The facts seem to be unclear in this specific case. But generally, YABU, if a child breaks something a parent should a) apologise and b) offer to pay. It's just fair play and basic manners, surely? If the company say "no, no, don't worry, these things happen, you don't need to pay" then that's great. But the offer should be made.

Fakebook Tue 13-Nov-12 08:28:55

No I'm not a racist. I'm in an ethnic minority. I've grown up surrounded by Chinese, Pakistani, Indian, Nepalese, African, English and Polish people. The race of the mother and child wasn't mentioned in the OP because it wasn't relevant. What a ridiculous thing to suggest.

The bowls were deep red coloured with white flowery patterns (I think). They were definitely red.

Even if you knock something off by accident, a simple "sorry" doesn't cost money.

FanjoForTheMammaries Tue 13-Nov-12 08:14:16

They could possibly not have had good English.

jamdonut Tue 13-Nov-12 08:11:44

Don't you all know that Tesco's is having a bad time financially at the moment. Their shares are down, profit is down,they're cutting staff and staff hours left right and centre, of course she should have insisted she pay..... [sarcastic emoticon]

They don't usually make people pay...but an apology wouldn't go amiss. I am married to a Tesco employee who has to take the brunt of people's rudeness,daily. Just because you work in Tesco, doesn't automatically make you a dimwit, though many people seem to think so.

SolidGoldYESBROKEMYSPACEBAR Tue 13-Nov-12 08:06:31

Oh FFS OP get over yourself. Are you sure you're not a thinly-disguised racist? The most obvious and likely reason for the woman not saying anything would be that she was so utterly mortified she didn't know what to say, and was therefore desperately trying to pretend it hadn't happened.

Also, the fact that you are insisting the child broke the bowls deliberately when you didn't see what happened makes you sound fairly spiteful and quick to jump to conclusions.

RustyBear Tue 13-Nov-12 08:05:17

Were they the small deep white ceramic bowls?

valiumredhead Tue 13-Nov-12 07:59:32

Offer to pay Tescos ? You must be kidding!!

Message withdrawn at poster's request.

flow4 Tue 13-Nov-12 07:50:03

Although actually, the OP said she turned round to look after the crash, so we don't actually know that the child broke them...

SoupDragon Tue 13-Nov-12 07:25:04

Presumably, JimJams, you didn't apologise as you didn't break them.

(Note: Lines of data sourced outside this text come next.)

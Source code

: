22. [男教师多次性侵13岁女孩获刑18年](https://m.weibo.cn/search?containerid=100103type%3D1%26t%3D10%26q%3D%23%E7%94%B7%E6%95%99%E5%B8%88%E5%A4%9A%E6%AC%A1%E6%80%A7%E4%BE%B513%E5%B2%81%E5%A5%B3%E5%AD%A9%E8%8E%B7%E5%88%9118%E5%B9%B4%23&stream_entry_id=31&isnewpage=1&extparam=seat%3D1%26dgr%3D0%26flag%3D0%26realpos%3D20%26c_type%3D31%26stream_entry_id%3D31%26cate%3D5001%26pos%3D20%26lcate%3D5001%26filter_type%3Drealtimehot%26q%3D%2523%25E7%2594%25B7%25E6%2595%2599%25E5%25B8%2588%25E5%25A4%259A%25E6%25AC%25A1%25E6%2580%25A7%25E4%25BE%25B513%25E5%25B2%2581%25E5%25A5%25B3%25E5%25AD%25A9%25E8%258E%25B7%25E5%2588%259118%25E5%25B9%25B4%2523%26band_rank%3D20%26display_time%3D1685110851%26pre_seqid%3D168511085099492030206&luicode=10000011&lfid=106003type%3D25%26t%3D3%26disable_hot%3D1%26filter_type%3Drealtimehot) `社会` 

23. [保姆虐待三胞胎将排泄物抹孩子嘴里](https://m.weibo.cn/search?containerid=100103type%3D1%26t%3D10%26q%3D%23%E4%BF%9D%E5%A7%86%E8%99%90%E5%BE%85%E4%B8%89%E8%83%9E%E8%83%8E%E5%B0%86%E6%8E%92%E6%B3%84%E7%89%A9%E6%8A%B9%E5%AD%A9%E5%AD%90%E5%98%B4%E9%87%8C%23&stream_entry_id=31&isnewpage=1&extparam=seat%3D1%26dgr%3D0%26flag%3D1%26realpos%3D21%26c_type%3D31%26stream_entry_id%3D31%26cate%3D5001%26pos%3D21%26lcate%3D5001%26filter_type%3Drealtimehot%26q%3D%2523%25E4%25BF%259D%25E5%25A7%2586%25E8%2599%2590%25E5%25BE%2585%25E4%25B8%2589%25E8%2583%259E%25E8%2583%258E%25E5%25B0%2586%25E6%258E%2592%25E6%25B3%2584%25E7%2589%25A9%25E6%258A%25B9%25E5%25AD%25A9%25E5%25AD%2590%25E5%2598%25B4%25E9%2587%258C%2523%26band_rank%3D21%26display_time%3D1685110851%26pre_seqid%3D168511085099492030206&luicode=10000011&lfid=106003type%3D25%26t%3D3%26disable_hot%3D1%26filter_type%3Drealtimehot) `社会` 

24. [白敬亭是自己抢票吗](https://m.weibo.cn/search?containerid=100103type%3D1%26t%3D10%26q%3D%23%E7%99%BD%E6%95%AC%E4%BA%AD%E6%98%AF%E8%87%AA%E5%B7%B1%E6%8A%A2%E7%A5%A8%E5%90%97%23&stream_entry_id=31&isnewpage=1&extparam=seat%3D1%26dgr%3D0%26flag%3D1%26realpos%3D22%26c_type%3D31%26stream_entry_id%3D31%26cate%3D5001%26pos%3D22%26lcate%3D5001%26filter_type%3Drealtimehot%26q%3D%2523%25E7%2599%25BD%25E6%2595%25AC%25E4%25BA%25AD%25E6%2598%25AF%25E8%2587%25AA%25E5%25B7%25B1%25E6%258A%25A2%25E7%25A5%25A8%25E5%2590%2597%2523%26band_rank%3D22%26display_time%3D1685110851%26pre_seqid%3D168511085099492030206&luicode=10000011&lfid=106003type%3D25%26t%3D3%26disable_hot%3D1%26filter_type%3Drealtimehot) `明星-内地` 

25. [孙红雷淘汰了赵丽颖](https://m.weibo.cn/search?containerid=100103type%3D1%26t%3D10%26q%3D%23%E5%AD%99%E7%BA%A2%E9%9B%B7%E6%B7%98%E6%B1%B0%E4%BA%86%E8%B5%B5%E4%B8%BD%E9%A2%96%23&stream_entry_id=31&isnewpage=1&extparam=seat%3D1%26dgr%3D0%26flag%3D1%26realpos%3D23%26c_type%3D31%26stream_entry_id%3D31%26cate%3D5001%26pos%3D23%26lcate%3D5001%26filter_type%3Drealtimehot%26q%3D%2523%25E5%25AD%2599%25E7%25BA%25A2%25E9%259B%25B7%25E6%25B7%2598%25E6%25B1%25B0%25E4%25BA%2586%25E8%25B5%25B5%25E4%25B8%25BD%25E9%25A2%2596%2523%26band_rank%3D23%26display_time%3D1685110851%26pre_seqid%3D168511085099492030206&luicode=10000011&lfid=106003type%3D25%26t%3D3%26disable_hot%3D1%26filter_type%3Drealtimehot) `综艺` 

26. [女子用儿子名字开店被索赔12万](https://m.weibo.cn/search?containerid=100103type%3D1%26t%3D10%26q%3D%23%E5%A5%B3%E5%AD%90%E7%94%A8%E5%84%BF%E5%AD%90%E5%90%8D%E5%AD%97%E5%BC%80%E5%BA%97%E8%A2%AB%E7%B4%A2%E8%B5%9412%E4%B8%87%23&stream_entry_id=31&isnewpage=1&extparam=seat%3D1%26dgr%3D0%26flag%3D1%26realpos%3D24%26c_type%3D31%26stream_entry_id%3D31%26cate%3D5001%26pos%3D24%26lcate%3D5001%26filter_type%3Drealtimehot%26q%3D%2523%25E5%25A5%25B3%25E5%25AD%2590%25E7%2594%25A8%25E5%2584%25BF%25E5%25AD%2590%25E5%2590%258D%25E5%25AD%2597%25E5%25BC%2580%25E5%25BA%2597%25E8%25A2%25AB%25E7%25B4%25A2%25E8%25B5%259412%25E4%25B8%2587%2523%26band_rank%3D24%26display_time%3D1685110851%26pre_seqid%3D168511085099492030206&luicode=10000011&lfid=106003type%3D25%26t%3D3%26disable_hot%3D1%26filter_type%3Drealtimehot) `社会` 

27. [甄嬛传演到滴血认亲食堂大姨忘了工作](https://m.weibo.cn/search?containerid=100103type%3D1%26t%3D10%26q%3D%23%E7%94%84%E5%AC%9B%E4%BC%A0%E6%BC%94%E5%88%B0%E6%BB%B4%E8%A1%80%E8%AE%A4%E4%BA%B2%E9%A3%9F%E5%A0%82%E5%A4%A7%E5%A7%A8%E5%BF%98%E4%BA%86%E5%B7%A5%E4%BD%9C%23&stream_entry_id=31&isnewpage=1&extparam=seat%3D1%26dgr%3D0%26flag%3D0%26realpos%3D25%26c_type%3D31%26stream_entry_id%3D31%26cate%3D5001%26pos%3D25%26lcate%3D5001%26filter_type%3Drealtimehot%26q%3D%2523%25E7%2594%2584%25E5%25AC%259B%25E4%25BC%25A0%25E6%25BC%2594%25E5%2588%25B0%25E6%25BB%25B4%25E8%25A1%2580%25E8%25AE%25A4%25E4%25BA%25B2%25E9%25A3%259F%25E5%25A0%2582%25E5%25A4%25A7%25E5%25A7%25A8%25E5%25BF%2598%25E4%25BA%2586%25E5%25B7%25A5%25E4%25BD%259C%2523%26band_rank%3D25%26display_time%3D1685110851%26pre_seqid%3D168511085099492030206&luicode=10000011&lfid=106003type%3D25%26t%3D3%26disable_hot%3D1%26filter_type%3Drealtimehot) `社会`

Unlike the bowls in the OP.

SoupDragon Tue 13-Nov-12 07:22:57

Or just train your DS not to lose the lids. Then you wouldn't have to send hundreds of sandwich bags to landfill.

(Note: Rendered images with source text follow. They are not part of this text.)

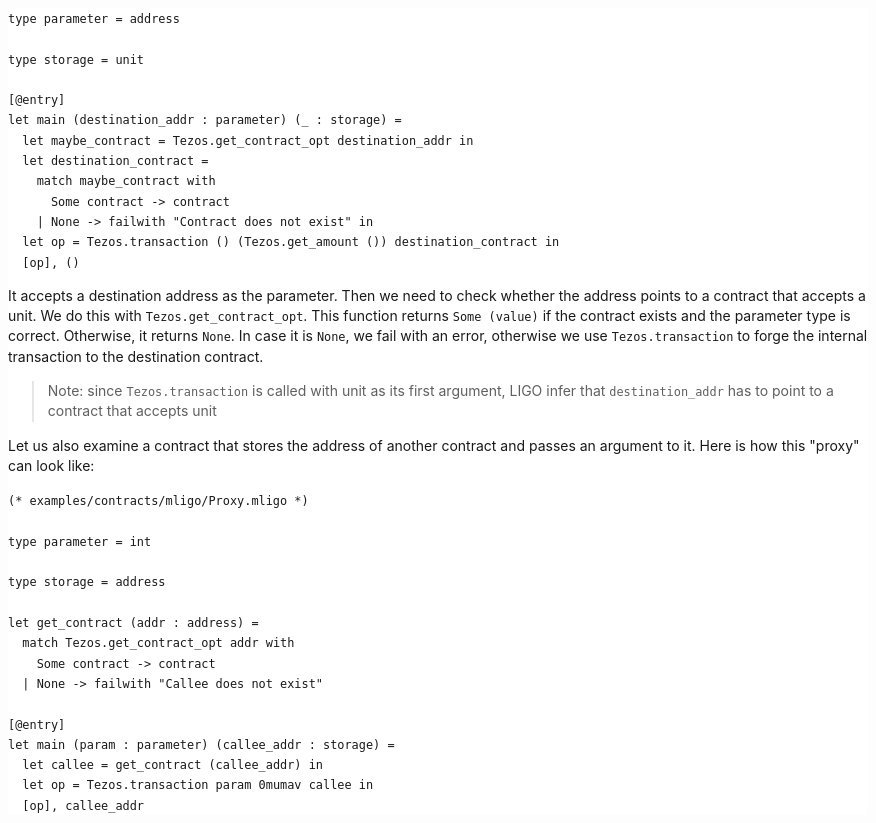 <Syntax syntax="cameligo">

```cameligo
type parameter = address

type storage = unit

[@entry]
let main (destination_addr : parameter) (_ : storage) =
  let maybe_contract = Tezos.get_contract_opt destination_addr in
  let destination_contract =
    match maybe_contract with
      Some contract -> contract
    | None -> failwith "Contract does not exist" in
  let op = Tezos.transaction () (Tezos.get_amount ()) destination_contract in
  [op], ()
```

</Syntax>


It accepts a destination address as the parameter. Then we need to check whether the address points to a contract that accepts a unit. We do this with `Tezos.get_contract_opt`. This function returns `Some (value)` if the contract exists and the parameter type is correct. Otherwise, it returns `None`. In case it is `None`, we fail with an error, otherwise we use `Tezos.transaction` to forge the internal transaction to the destination contract.

> Note: since `Tezos.transaction` is called with unit as its first argument, LIGO infer that `destination_addr` has to point to a contract that accepts unit

Let us also examine a contract that stores the address of another contract and passes an argument to it. Here is how this "proxy" can look like:

<Syntax syntax="cameligo">

```cameligo group=proxy
(* examples/contracts/mligo/Proxy.mligo *)

type parameter = int

type storage = address

let get_contract (addr : address) =
  match Tezos.get_contract_opt addr with
    Some contract -> contract
  | None -> failwith "Callee does not exist"

[@entry]
let main (param : parameter) (callee_addr : storage) =
  let callee = get_contract (callee_addr) in
  let op = Tezos.transaction param 0mumav callee in
  [op], callee_addr
```

</Syntax>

Just a sidenote, rather than buying a new Tupperware box everyday (it must cost you £500-1000 a year!) Just buy a lunchbox

Yes, or sandwich bags?

Fakebook there is a difference between the boy throwing them off the shelf and them accidentally being knocked off though? And you don't which it was? It might rather later someone's reaction. I walked past some toothbrushes the other day and they ended up on the floor. No idea how as I didn't touch them, they must have been very unstable. I picked them up, and might have said whoops, but didn't apologise.

Scheherezade Mon 12-Nov-12 22:40:36

Just a sidenote, rather than buying a new Tupperware box everyday (it must cost you £500-1000 a year!) Just buy a lunchbox.

fuckwittery Mon 12-Nov-12 22:01:43

Yes, definitely should have apologised, no excuse for lack of manners, but offering to pay may not have been an option.